WHAT YOU NEED TO DO:
Beginning with the line where "perdere conoscenza: 1" occurs, set down each line of the records through the final one, exactly and without additions.

= = = =

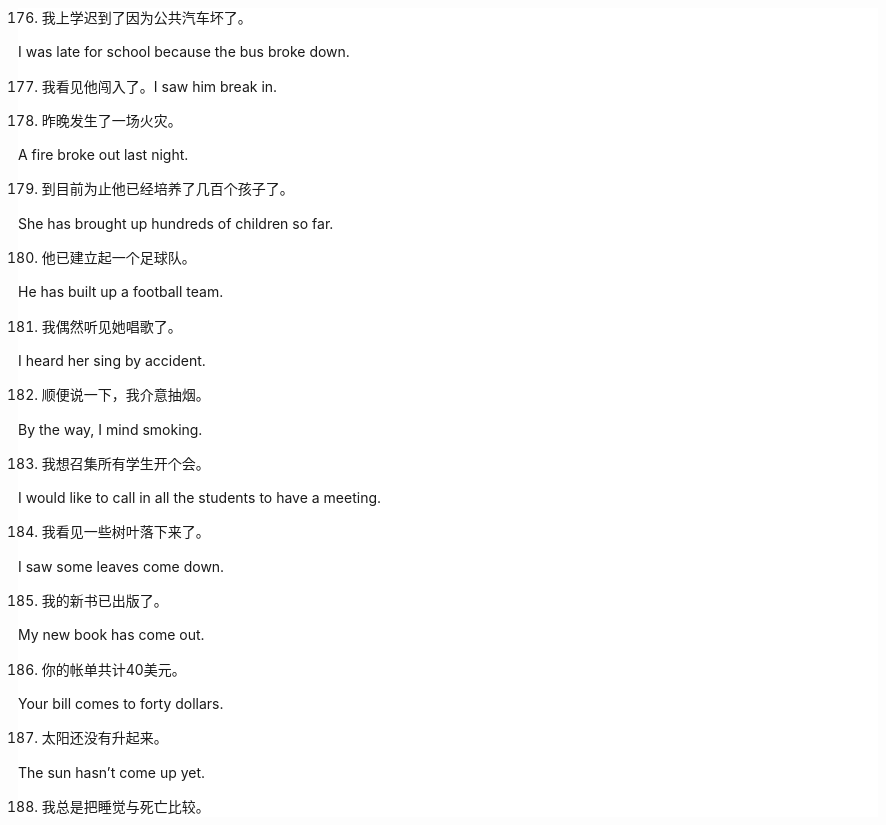 
176. 我上学迟到了因为公共汽车坏了。

I was late for school because the bus broke down.



177. 我看见他闯入了。I saw him break in.



178. 昨晚发生了一场火灾。

A fire broke out last night.



179. 到目前为止他已经培养了几百个孩子了。

She has brought up hundreds of children so far.



180. 他已建立起一个足球队。

He has built up a football team.



181. 我偶然听见她唱歌了。 

I heard her sing by accident.



182. 顺便说一下，我介意抽烟。

By the way, I mind smoking.



183. 我想召集所有学生开个会。

I would like to call in all the students to have a meeting.



184. 我看见一些树叶落下来了。

I saw some leaves come down.



185. 我的新书已出版了。

My new book has come out.



186. 你的帐单共计40美元。

Your bill comes to forty dollars.



187. 太阳还没有升起来。

The sun hasn’t come up yet.



188. 我总是把睡觉与死亡比较。
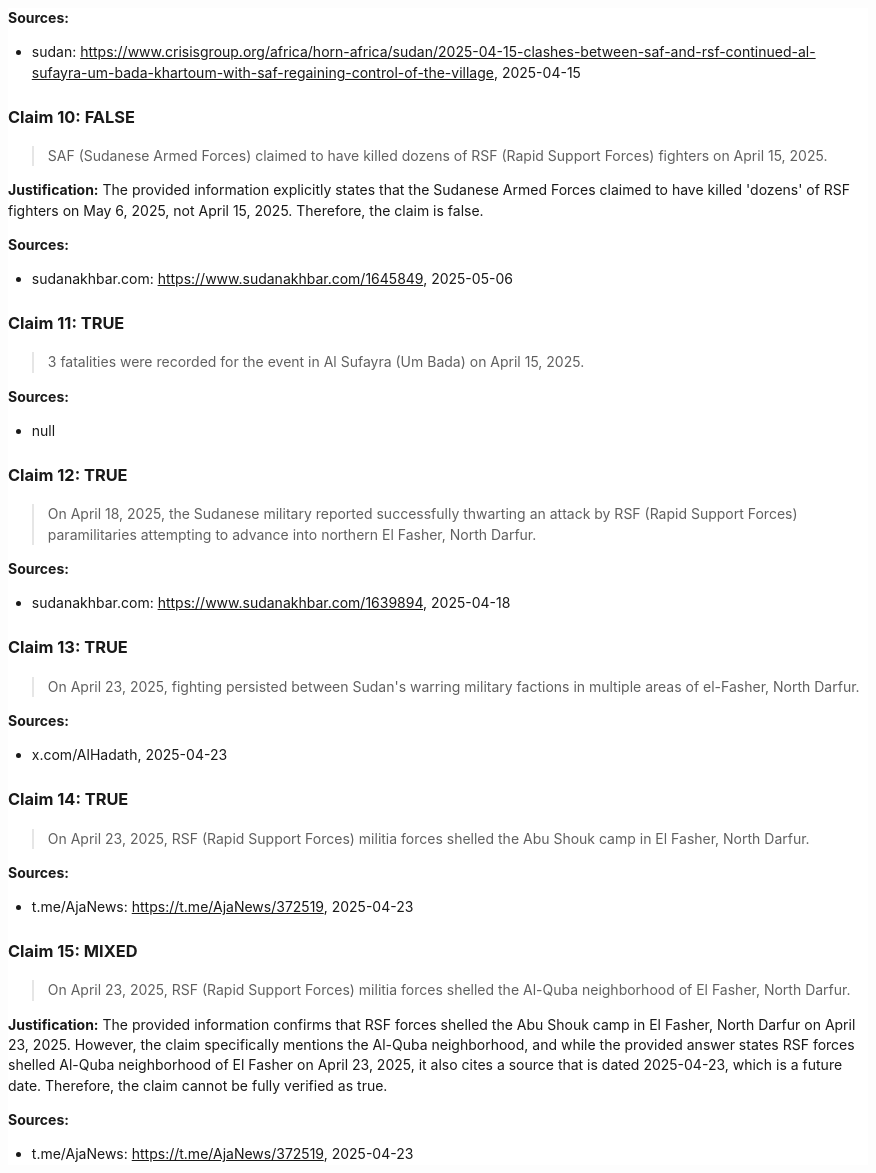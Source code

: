 **Sources:**
- sudan: https://www.crisisgroup.org/africa/horn-africa/sudan/2025-04-15-clashes-between-saf-and-rsf-continued-al-sufayra-um-bada-khartoum-with-saf-regaining-control-of-the-village, 2025-04-15

### Claim 10: FALSE
> SAF (Sudanese Armed Forces) claimed to have killed dozens of RSF (Rapid Support Forces) fighters on April 15, 2025.

**Justification:** The provided information explicitly states that the Sudanese Armed Forces claimed to have killed 'dozens' of RSF fighters on May 6, 2025, not April 15, 2025. Therefore, the claim is false.

**Sources:**
- sudanakhbar.com: https://www.sudanakhbar.com/1645849, 2025-05-06

### Claim 11: TRUE
> 3 fatalities were recorded for the event in Al Sufayra (Um Bada) on April 15, 2025.

**Sources:**
- null

### Claim 12: TRUE
> On April 18, 2025, the Sudanese military reported successfully thwarting an attack by RSF (Rapid Support Forces) paramilitaries attempting to advance into northern El Fasher, North Darfur.

**Sources:**
- sudanakhbar.com: https://www.sudanakhbar.com/1639894, 2025-04-18

### Claim 13: TRUE
> On April 23, 2025, fighting persisted between Sudan's warring military factions in multiple areas of el-Fasher, North Darfur.

**Sources:**
- x.com/AlHadath, 2025-04-23

### Claim 14: TRUE
> On April 23, 2025, RSF (Rapid Support Forces) militia forces shelled the Abu Shouk camp in El Fasher, North Darfur.

**Sources:**
- t.me/AjaNews: https://t.me/AjaNews/372519, 2025-04-23

### Claim 15: MIXED
> On April 23, 2025, RSF (Rapid Support Forces) militia forces shelled the Al-Quba neighborhood of El Fasher, North Darfur.

**Justification:** The provided information confirms that RSF forces shelled the Abu Shouk camp in El Fasher, North Darfur on April 23, 2025. However, the claim specifically mentions the Al-Quba neighborhood, and while the provided answer states RSF forces shelled Al-Quba neighborhood of El Fasher on April 23, 2025, it also cites a source that is dated 2025-04-23, which is a future date. Therefore, the claim cannot be fully verified as true.

**Sources:**
- t.me/AjaNews: https://t.me/AjaNews/372519, 2025-04-23
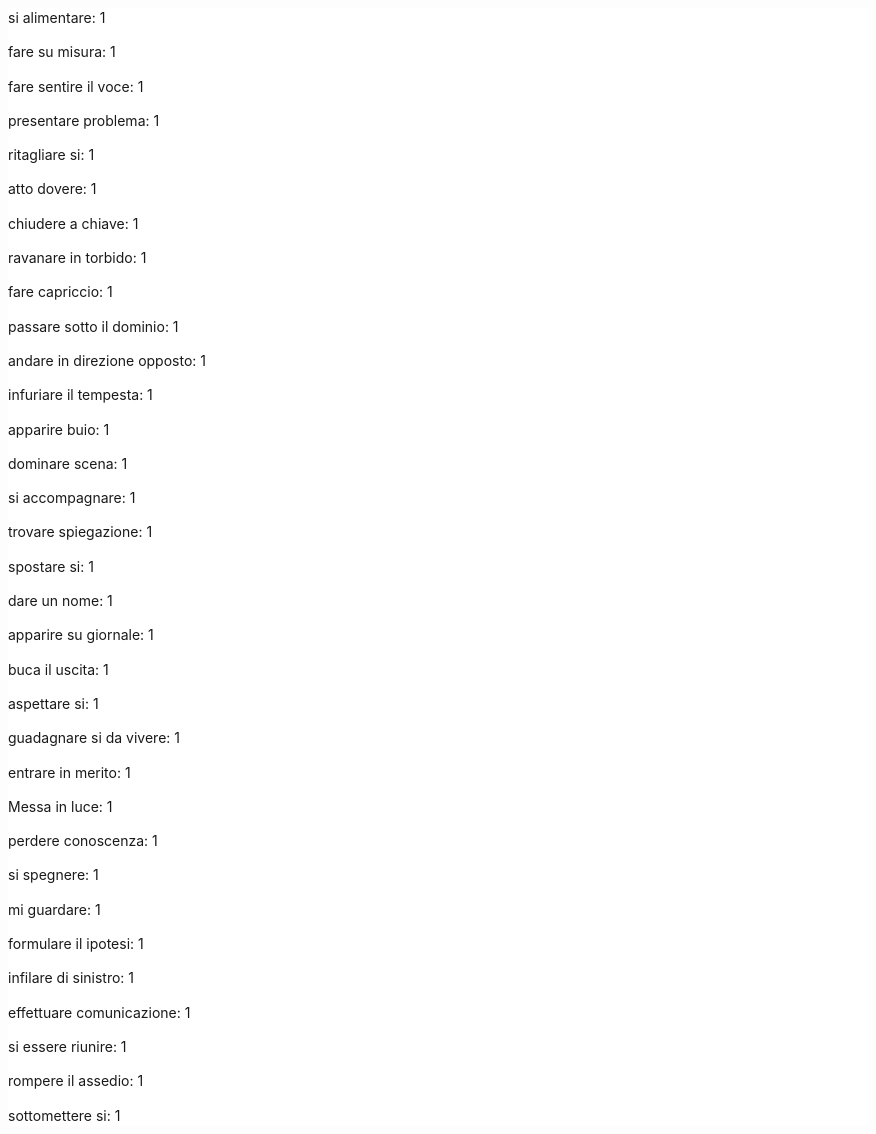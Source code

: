 si alimentare: 1

fare su misura: 1

fare sentire il voce: 1

presentare problema: 1

ritagliare si: 1

atto dovere: 1

chiudere a chiave: 1

ravanare in torbido: 1

fare capriccio: 1

passare sotto il dominio: 1

andare in direzione opposto: 1

infuriare il tempesta: 1

apparire buio: 1

dominare scena: 1

si accompagnare: 1

trovare spiegazione: 1

spostare si: 1

dare un nome: 1

apparire su giornale: 1

buca il uscita: 1

aspettare si: 1

guadagnare si da vivere: 1

entrare in merito: 1

Messa in luce: 1

perdere conoscenza: 1

si spegnere: 1

mi guardare: 1

formulare il ipotesi: 1

infilare di sinistro: 1

effettuare comunicazione: 1

si essere riunire: 1

rompere il assedio: 1

sottomettere si: 1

= = = =

TASK SOLUTION:
perdere conoscenza: 1

si spegnere: 1

mi guardare: 1

formulare il ipotesi: 1

infilare di sinistro: 1

effettuare comunicazione: 1

si essere riunire: 1

rompere il assedio: 1

sottomettere si: 1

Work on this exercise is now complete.